(Collected data)
BEGIN
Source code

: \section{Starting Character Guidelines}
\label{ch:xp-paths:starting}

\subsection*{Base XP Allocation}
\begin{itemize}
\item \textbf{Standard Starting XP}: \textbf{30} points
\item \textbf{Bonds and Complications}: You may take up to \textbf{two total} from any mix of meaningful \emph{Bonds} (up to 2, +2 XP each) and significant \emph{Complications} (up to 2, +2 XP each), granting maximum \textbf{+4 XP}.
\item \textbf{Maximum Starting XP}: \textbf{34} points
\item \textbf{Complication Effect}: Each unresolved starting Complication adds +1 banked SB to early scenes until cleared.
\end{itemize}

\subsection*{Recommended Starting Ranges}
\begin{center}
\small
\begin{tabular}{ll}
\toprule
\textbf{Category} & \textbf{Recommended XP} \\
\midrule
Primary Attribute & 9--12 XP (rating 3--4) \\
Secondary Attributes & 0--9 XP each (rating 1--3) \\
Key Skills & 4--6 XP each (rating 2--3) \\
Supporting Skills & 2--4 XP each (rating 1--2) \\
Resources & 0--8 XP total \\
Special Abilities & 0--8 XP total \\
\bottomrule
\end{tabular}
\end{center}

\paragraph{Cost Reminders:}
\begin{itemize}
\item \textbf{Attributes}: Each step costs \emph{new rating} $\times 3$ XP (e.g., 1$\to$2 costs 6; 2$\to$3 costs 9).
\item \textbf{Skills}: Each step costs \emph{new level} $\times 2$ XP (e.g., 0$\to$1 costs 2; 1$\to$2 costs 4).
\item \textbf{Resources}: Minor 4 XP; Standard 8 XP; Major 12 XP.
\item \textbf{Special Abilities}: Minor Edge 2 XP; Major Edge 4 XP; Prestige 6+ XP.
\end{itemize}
END
What needs to be done:
Look through the entries, and return every line that the word "Abilities" appears in.

Output for this exercise:
Special Abilities & 0--8 XP total \\
\item \textbf{Special Abilities}: Minor Edge 2 XP; Major Edge 4 XP; Prestige 6+ XP.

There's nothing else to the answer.